The issues centered around the way Booking.com implemented OAuth, the authorization standard used by many online services to allow customers to sign in with their Google or Facebook accounts. An attacker could have exploited these weaknesses by tricking the targeted user into clicking on a specially crafted link, which would capture their authentication code. This code would then need to be replaced with the attacker’s code in the authentication request sent by a mobile app to the Booking server, giving them full access to the victim’s account.
The issue also impacted the sister website Kayak.com, which allows users to log in using their Booking account. Salt Security believes millions of users may have been exposed to potential attacks exploiting these vulnerabilities. Patches were rolled out in the weeks following the report and Salt Security has created a video demonstrating the exploit in action.
The incident serves as a reminder that even reputable companies can be vulnerable to cyberattacks, and users should always exercise caution when using online services. Moreover, these types of issues highlight the importance of API security, as well as the need for organizations to properly implement OAuth and other authorization standards.

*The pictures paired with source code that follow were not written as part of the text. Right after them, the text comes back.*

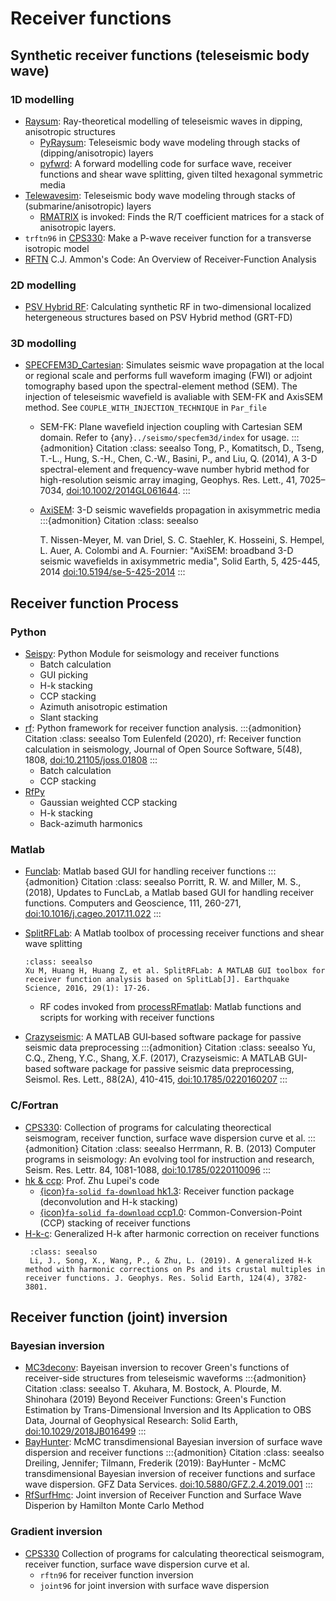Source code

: # Receiver functions

## Synthetic receiver functions (teleseismic body wave)

### 1D modelling
- [Raysum](https://home.cc.umanitoba.ca/~frederik/Software/): Ray-theoretical modelling of teleseismic waves in dipping, anisotropic structures   
    - [PyRaysum](https://paudetseis.github.io/pyraysum/): Teleseismic body wave modeling through stacks of (dipping/anisotropic) layers
    - [pyfwrd](https://github.com/NoisyLeon/pyfwrd): A forward modelling code for surface wave, receiver functions and shear wave splitting, given tilted hexagonal symmetric media
- [Telewavesim](https://paudetseis.github.io/Telewavesim/): Teleseismic body wave modeling through stacks of (submarine/anisotropic) layers
    - [RMATRIX](http://seis.karlov.mff.cuni.cz/software/sw3dcd22/rmatrix/rmatrix.htm) is invoked: Finds the R/T coefficient matrices for a stack of anisotropic layers.
- `trftn96` in [CPS330](http://www.eas.slu.edu/eqc/eqccps.html): Make a P-wave receiver function for a transverse isotropic model
- [RFTN](http://eqseis.geosc.psu.edu/cammon/HTML/RftnDocs/rftn01.html) C.J. Ammon's Code: An Overview of Receiver-Function Analysis

### 2D modelling
- [PSV Hybrid RF](https://github.com/Geolab-USTC/PSV_Hybrid_RF): Calculating synthetic RF in two-dimensional localized hetergeneous structures based on PSV Hybrid method (GRT-FD)

### 3D modolling
- [SPECFEM3D_Cartesian](https://specfem3d.readthedocs.io/en/latest/): Simulates seismic wave propagation at the local or regional scale and performs full waveform imaging (FWI) or adjoint tomography based upon the spectral-element method (SEM). The injection of teleseismic wavefield is avaliable with SEM-FK and AxisSEM method. See `COUPLE_WITH_INJECTION_TECHNIQUE` in `Par_file`
  - SEM-FK: Plane wavefield injection coupling with Cartesian SEM domain.
    Refer to {any}`../seismo/specfem3d/index` for usage.
    :::{admonition} Citation
    :class: seealso
    Tong, P., Komatitsch, D., Tseng, T.-L., Hung, S.-H., Chen, C.-W., Basini, P., and Liu, Q. (2014), A 3-D spectral-element and frequency-wave number hybrid method for high-resolution seismic array imaging, Geophys. Res. Lett., 41, 7025– 7034, [doi:10.1002/2014GL061644](https://doi.org/10.1002/2014GL061644).
    :::
  - [AxiSEM](https://seg.ethz.ch/software/axisem.html): 3-D seismic wavefields propagation in axisymmetric media
    :::{admonition} Citation
    :class: seealso

    T. Nissen-Meyer, M. van Driel, S. C. Staehler, K. Hosseini, S. Hempel, L. Auer, A. Colombi and A. Fournier: "AxiSEM: broadband 3-D seismic wavefields in axisymmetric media", Solid Earth, 5, 425-445, 2014 [doi:10.5194/se-5-425-2014](https://doi.org/10.5194/se-5-425-2014)
    :::

## Receiver function Process

### Python

- [Seispy](https://seispy.xumijian.me): Python Module for seismology and receiver functions
    - Batch calculation
    - GUI picking
    - H-k stacking
    - CCP stacking
    - Azimuth anisotropic estimation
    - Slant stacking
- [rf](https://rf.readthedocs.io/): Python framework for receiver function analysis.
    :::{admonition} Citation
    :class: seealso
    Tom Eulenfeld (2020), rf: Receiver function calculation in seismology, Journal of Open Source Software, 5(48), 1808, [doi:10.21105/joss.01808](https://doi.org/10.21105/joss.01808)
    :::
    - Batch calculation
    - CCP stacking
- [RfPy](https://paudetseis.github.io/rfpy/)
    - Gaussian weighted CCP stacking
    - H-k stacking
    - Back-azimuth harmonics 

### Matlab

- [Funclab](https://robporritt.wordpress.com/software/): Matlab based GUI for handling receiver functions
    :::{admonition} Citation
    :class: seealso
    Porritt, R. W. and Miller, M. S., (2018), Updates to FuncLab, a Matlab based GUI for handling receiver functions. Computers and Geoscience, 111, 260-271, [doi:10.1016/j.cageo.2017.11.022](https://doi.org/10.1016/j.cageo.2017.11.022)
    :::
- [SplitRFLab](https://github.com/xumi1993/SplitRFlab): A Matlab toolbox of processing receiver functions and shear wave splitting
    ```{admonition} Citation
    :class: seealso
    Xu M, Huang H, Huang Z, et al. SplitRFLab: A MATLAB GUI toolbox for receiver function analysis based on SplitLab[J]. Earthquake Science, 2016, 29(1): 17-26.
    ```
    - RF codes invoked from [processRFmatlab](https://github.com/iwbailey/processRFmatlab): Matlab functions and scripts for working with receiver functions

- [Crazyseismic](https://github.com/yucqSUSTech/Crazyseismic): A MATLAB GUI‐based software package for passive seismic data preprocessing
    :::{admonition} Citation
    :class: seealso
     Yu, C.Q., Zheng, Y.C., Shang, X.F. (2017), Crazyseismic: A MATLAB GUI-based software package for passive seismic data preprocessing, Seismol. Res. Lett., 88(2A), 410-415, [doi:10.1785/0220160207](https://doi.org/10.1785/0220160207)
    :::

### C/Fortran

- [CPS330](http://www.eas.slu.edu/eqc/eqccps.html): Collection of programs for calculating theorectical seismogram, receiver function, surface wave dispersion curve et al.
    :::{admonition} Citation
    :class: seealso
    Herrmann, R. B. (2013) Computer programs in seismology: An evolving tool for instruction and research, Seism. Res. Lettr. 84, 1081-1088, [doi:10.1785/0220110096](https://doi.org/10.1785/0220110096)
    :::
- [hk & ccp](http://www.eas.slu.edu/People/LZhu/home.html): Prof. Zhu Lupei's code
    - [{icon}`fa-solid fa-download` hk1.3](http://www.eas.slu.edu/People/LZhu/downloads/hk1.3.tar): Receiver function package (deconvolution and H-k stacking)
    - [{icon}`fa-solid fa-download` ccp1.0](http://www.eas.slu.edu/People/LZhu/downloads/ccp1.0.tar): Common-Conversion-Point (CCP) stacking of receiver functions
- [H-k-c](https://github.com/ljt-uiuc/H-k-c): Generalized H-k after harmonic correction on receiver functions
   ```{admonition} Citation
    :class: seealso
    Li, J., Song, X., Wang, P., & Zhu, L. (2019). A generalized H-k method with harmonic corrections on Ps and its crustal multiples in receiver functions. J. Geophys. Res. Solid Earth, 124(4), 3782-3801.
   ```


## Receiver function (joint) inversion

### Bayesian inversion
- [MC3deconv](https://github.com/akuhara/MC3deconv): Bayeisan inversion to recover Green's functions of receiver-side structures from teleseismic waveforms
    :::{admonition} Citation
    :class: seealso
    T. Akuhara, M. Bostock, A. Plourde, M. Shinohara (2019) Beyond Receiver Functions: Green's Function Estimation by Trans-Dimensional Inversion and Its Application to OBS Data, Journal of Geophysical Research: Solid Earth, [doi:10.1029/2018JB016499](https://doi.org/10.1029/2018JB016499)
    :::
- [BayHunter](https://jenndrei.github.io/BayHunter/): McMC transdimensional Bayesian inversion of surface wave dispersion and receiver functions
    :::{admonition} Citation
    :class: seealso
    Dreiling, Jennifer; Tilmann, Frederik (2019): BayHunter - McMC transdimensional Bayesian inversion of receiver functions and surface wave dispersion. GFZ Data Services. [doi:10.5880/GFZ.2.4.2019.001](http://doi.org/10.5880/GFZ.2.4.2019.001)
    :::
- [RfSurfHmc](https://github.com/nqdu/RfSurfHmc): Joint inversion of Receiver Function and Surface Wave Disperion by Hamilton Monte Carlo Method

### Gradient inversion
- [CPS330](http://www.eas.slu.edu/eqc/eqccps.html) Collection of programs for calculating theorectical seismogram, receiver function, surface wave dispersion curve et al.
    - `rftn96` for receiver function inversion
    - `joint96` for joint inversion with surface wave dispersion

In summary, security researchers recently discovered vulnerabilities in the online travel agency Booking.com that could have been exploited to take complete control of a user’s account. The flaws were related to the way Booking.com implemented OAuth and impacted the sister website Kayak.com as well. Patches were rolled out to address the issues and Salt Security has made a video demonstrating the exploit in action. This incident serves as a reminder of the importance of API security and proper implementation of OAuth.